#### Task requirements:
Every line with the string "header" must be copied from the entries below.

Stored items from a collection:
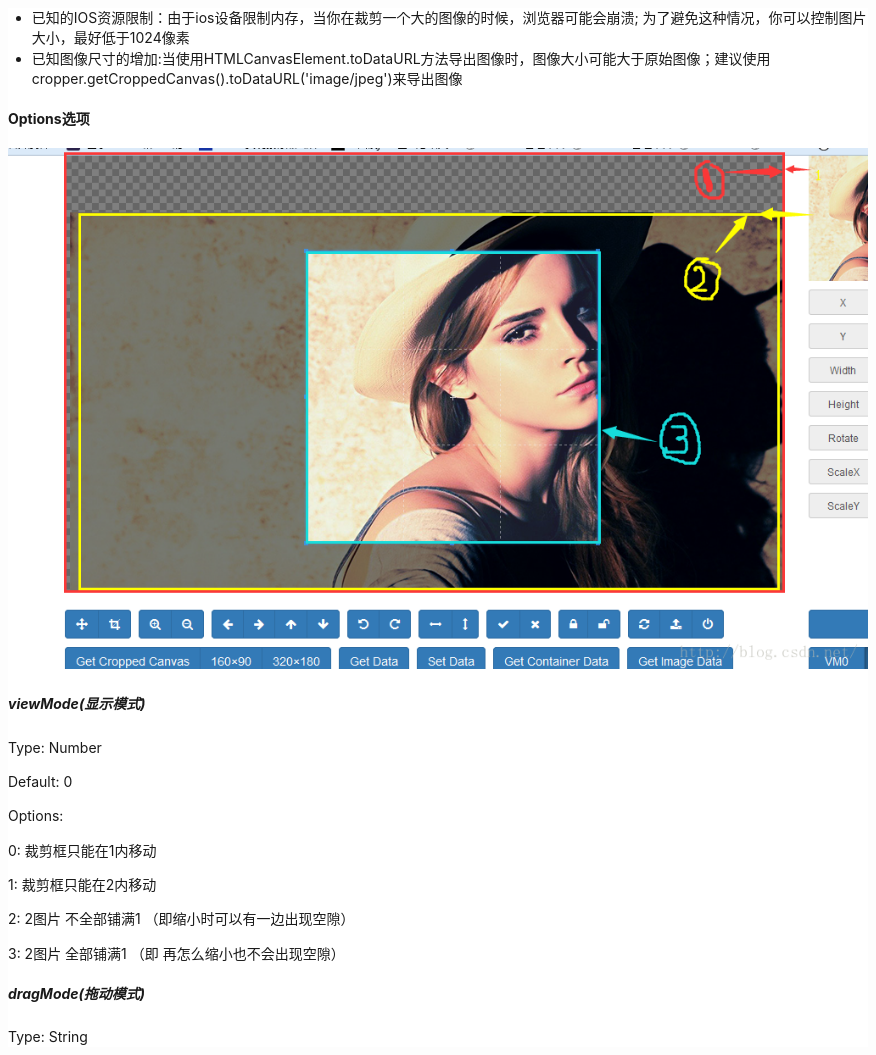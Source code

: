 <ul>
    <li>已知的IOS资源限制：由于ios设备限制内存，当你在裁剪一个大的图像的时候，浏览器可能会崩溃; 为了避免这种情况，你可以控制图片大小，最好低于1024像素</li>
    <li>已知图像尺寸的增加:当使用HTMLCanvasElement.toDataURL方法导出图像时，图像大小可能大于原始图像；建议使用cropper.getCroppedCanvas().toDataURL('image/jpeg')来导出图像</li>
</ul>

#### Options选项

<img src="/images/cropper/cropper.png" alt="cropper" />

##### viewMode(显示模式)

Type: Number

Default: 0

Options:

0: 裁剪框只能在1内移动

1: 裁剪框只能在2内移动

2: 2图片 不全部铺满1 （即缩小时可以有一边出现空隙）

3: 2图片 全部铺满1 （即 再怎么缩小也不会出现空隙）

##### dragMode(拖动模式)

Type: String
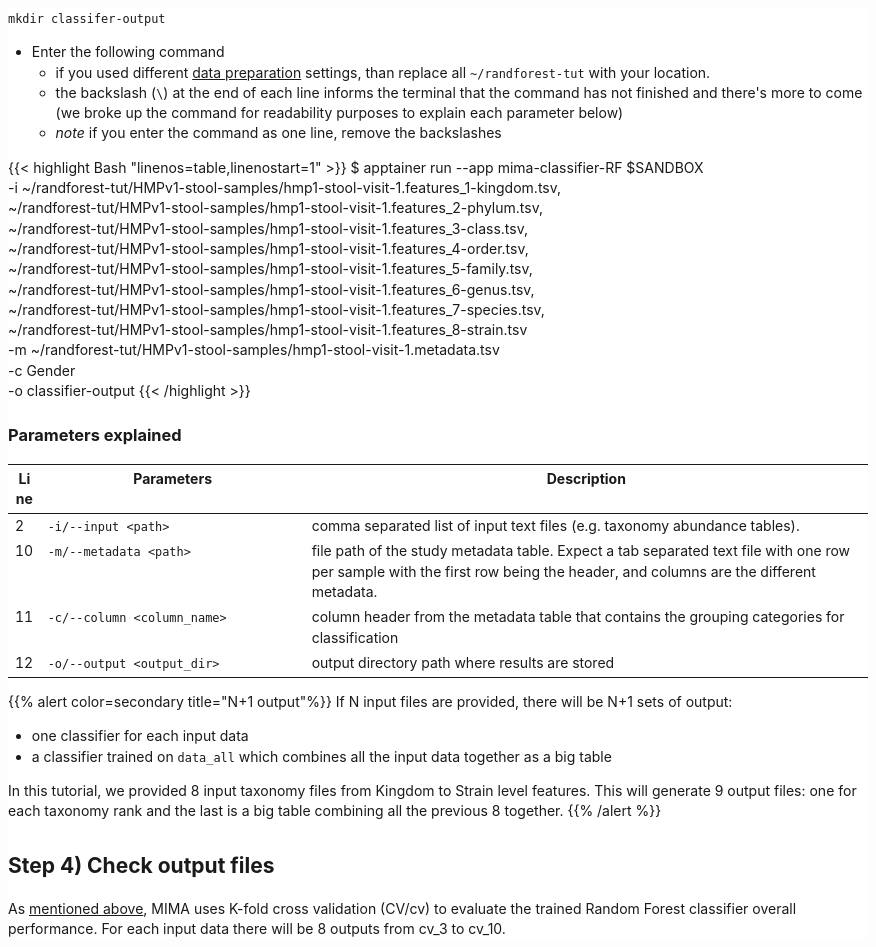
 ```Shell
mkdir classifer-output
```

- Enter the following command
  - if you used different [data preparation](#step-1-data-preparation) settings, than replace all `~/randforest-tut` with your location.
  - the backslash (`\`) at the end of each line informs the terminal that the command has not finished and there's more to come (we broke up the command for readability purposes to explain each parameter below)
  - *note* if you enter the command as one line, remove the backslashes
  

{{< highlight Bash "linenos=table,linenostart=1" >}}
$ apptainer run --app mima-classifier-RF $SANDBOX \
-i ~/randforest-tut/HMPv1-stool-samples/hmp1-stool-visit-1.features_1-kingdom.tsv,\
~/randforest-tut/HMPv1-stool-samples/hmp1-stool-visit-1.features_2-phylum.tsv,\
~/randforest-tut/HMPv1-stool-samples/hmp1-stool-visit-1.features_3-class.tsv,\
~/randforest-tut/HMPv1-stool-samples/hmp1-stool-visit-1.features_4-order.tsv,\
~/randforest-tut/HMPv1-stool-samples/hmp1-stool-visit-1.features_5-family.tsv,\
~/randforest-tut/HMPv1-stool-samples/hmp1-stool-visit-1.features_6-genus.tsv,\
~/randforest-tut/HMPv1-stool-samples/hmp1-stool-visit-1.features_7-species.tsv,\
~/randforest-tut/HMPv1-stool-samples/hmp1-stool-visit-1.features_8-strain.tsv \
-m ~/randforest-tut/HMPv1-stool-samples/hmp1-stool-visit-1.metadata.tsv \
-c Gender \
-o classifier-output
{{< /highlight >}}

### Parameters explained

| Line | <div style="width:250px">Parameters</div> | Description |
|------|------------|-------------|
| 2 | `-i/--input <path>` | comma separated list of input text files (e.g. taxonomy abundance tables). |
| 10 | `-m/--metadata <path>` | file path of the study metadata table. Expect a tab separated text file with one row per sample with the first row being the header, and columns are the different metadata. |
| 11 | `-c/--column <column_name>` | column header from the metadata table that contains the grouping categories for classification |
| 12 | `-o/--output <output_dir>` | output directory path where results are stored |

{{% alert color=secondary title="N+1 output"%}}
If N input files are provided, there will be N+1 sets of output: 
- one classifier for each input data 
- a classifier trained on `data_all` which combines all the input data together as a big table

In this tutorial, we provided 8 input taxonomy files from Kingdom to Strain level features. This will generate 9 output files: one for each taxonomy rank and the last is a big table combining all the previous 8 together.
{{% /alert %}}


## Step 4) Check output files

As [mentioned above](#introduction), MIMA uses K-fold cross validation (CV/cv) to evaluate the trained Random Forest classifier overall performance. For each input data there will be 8 outputs from cv_3 to cv_10.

#### Task response:
| 10 | `-m/--metadata <path>` | file path of the study metadata table. Expect a tab separated text file with one row per sample with the first row being the header, and columns are the different metadata. |
| 11 | `-c/--column <column_name>` | column header from the metadata table that contains the grouping categories for classification |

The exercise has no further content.